NOTICE TO THE APPELLANT REGARDING
YOUR FURTHER REVIEW RIGHTS
You have the right to request review of this final decision by the United
States Court of Appeals for the Federal Circuit. You must submit your request to
the court at the following address:
United States Court of Appeals
for the Federal Circuit
717 Madison Place, N.W.
Washington, DC 20439
The court must receive your request for review no later than 60 calendar
days after the date of this order. See 5 U.S.C. § 7703(b)(1)(A) (as rev. eff. Dec.
27, 2012). If you choose to file, be very careful to file on time. The court has
held that normally it does not have the authority to waive this statutory deadline
and that filings that do not comply with the deadline must be dismissed. See
Pinat v. Office of Personnel Management, 931 F.2d 1544 (Fed. Cir. 1991).

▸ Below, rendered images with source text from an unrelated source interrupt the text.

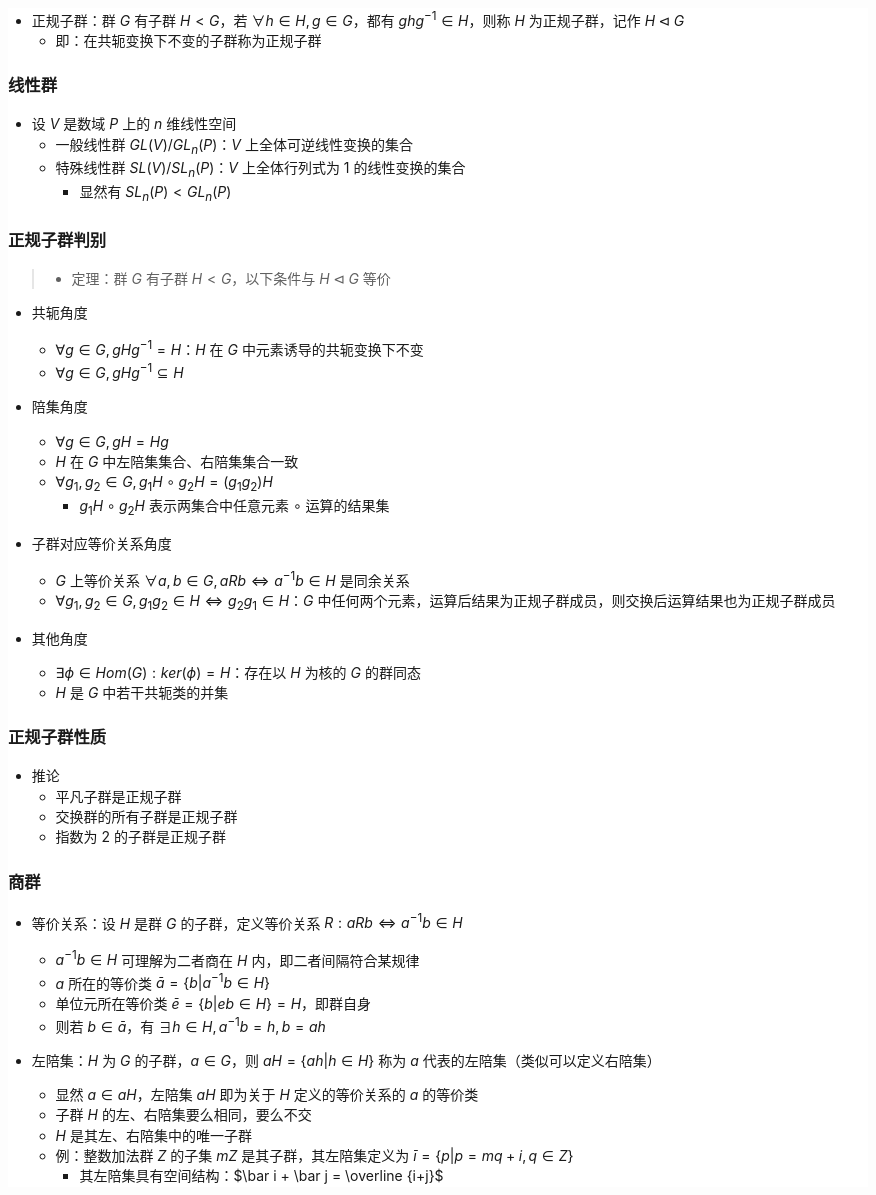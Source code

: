 -	正规子群：群 $G$ 有子群 $H < G$，若 $\forall h \in H, g \in G$，都有 $ghg^{-1} \in H$，则称 $H$ 为正规子群，记作 $H \triangleleft G$
	-	即：在共轭变换下不变的子群称为正规子群

###	线性群

-	设 $V$ 是数域 $P$ 上的 $n$ 维线性空间
	-	一般线性群 $GL(V)$/$GL_n(P)$：$V$ 上全体可逆线性变换的集合
	-	特殊线性群 $SL(V)$/$SL_n(P)$：$V$ 上全体行列式为 1 的线性变换的集合
		-	显然有 $SL_n(P) < GL_n(P)$

###	正规子群判别

> - 定理：群 $G$ 有子群 $H < G$，以下条件与 $H \triangleleft G$ 等价

-	共轭角度
	-	$\forall g \in G, gHg^{-1} = H$：$H$ 在 $G$ 中元素诱导的共轭变换下不变
	-	$\forall g \in G, gHg^{-1} \subseteq H$

-	陪集角度
	-	$\forall g \in G, gH = Hg$
	-	$H$ 在 $G$ 中左陪集集合、右陪集集合一致
	-	$\forall g_1,g_2 \in G, g_1H \circ g_2H = (g_1 g_2) H$
		-	$g_1H \circ g_2H$ 表示两集合中任意元素 $\circ$ 运算的结果集

-	子群对应等价关系角度
	-	$G$ 上等价关系 $\forall a,b \in G, aRb \Leftrightarrow a^{-1}b \in H$ 是同余关系
	-	$\forall g_1,g_2 \in G, g_1g_2 \in H \Longleftrightarrow g_2g_1 \in H$：$G$ 中任何两个元素，运算后结果为正规子群成员，则交换后运算结果也为正规子群成员

-	其他角度
	-	$\exists \phi \in Hom(G): ker(\phi) = H$：存在以 $H$ 为核的 $G$ 的群同态
	-	$H$ 是 $G$ 中若干共轭类的并集

###	正规子群性质

-	推论
	-	平凡子群是正规子群
	-	交换群的所有子群是正规子群
	-	指数为 2 的子群是正规子群

###	商群

-	等价关系：设 $H$ 是群 $G$ 的子群，定义等价关系 $R: aRb \Longleftrightarrow a^{-1}b \in H$
	-	$a^{-1}b \in H$ 可理解为二者商在 $H$ 内，即二者间隔符合某规律
	-	$a$ 所在的等价类 $\bar a = \{b|a^{-1}b \in H\}$
	-	单位元所在等价类 $\bar e = \{b|eb \in H\} = H$，即群自身
	-	则若 $b \in \bar a$，有 $\exists h \in H, a^{-1} b=h, b=ah$

-	左陪集：$H$ 为 $G$ 的子群，$a \in G$，则 $aH = \{ah| h \in H \}$ 称为 $a$ 代表的左陪集（类似可以定义右陪集）
	-	显然 $a \in aH$，左陪集 $aH$ 即为关于 $H$ 定义的等价关系的 $a$ 的等价类
	-	子群 $H$ 的左、右陪集要么相同，要么不交
	-	$H$ 是其左、右陪集中的唯一子群
	-	例：整数加法群 $Z$ 的子集 $mZ$ 是其子群，其左陪集定义为 $\bar i = \{p|p=mq+i, q \in Z\}$
		-	其左陪集具有空间结构：$\bar i + \bar j = \overline {i+j}$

If you need further information about your right to appeal this decision to
court, you should refer to the federal law that gives you this right. It is found in
Title 5 of the United States Code, section 7703 (5 U.S.C. § 7703) (as rev. eff.
Dec. 27, 2012). You may read this law as well as other sections of the United
States Code, at our website, http://www.mspb.gov/appeals/uscode.htm.
Additional information is available at the court's website, www.cafc.uscourts.gov.
Of particular relevance is the court's "Guide for Pro Se Petitioners and
6
Appellants," which is contained within the court's Rules of Practice, and Forms 5,
6, and 11.
If you are interested in securing pro bono representation for your court
appeal, you may visit our website at http://www.mspb.gov/probono for a list of
attorneys who have expressed interest in providing pro bono representation for
Merit Systems Protection Board appellants before the court. The Merit Systems
Protection Board neither endorses the services provided by any attorney nor
warrants that any attorney will accept representation in a given case.
FOR THE BOARD: ______________________________
William D. Spencer
Clerk of the Board
Washington, D.C.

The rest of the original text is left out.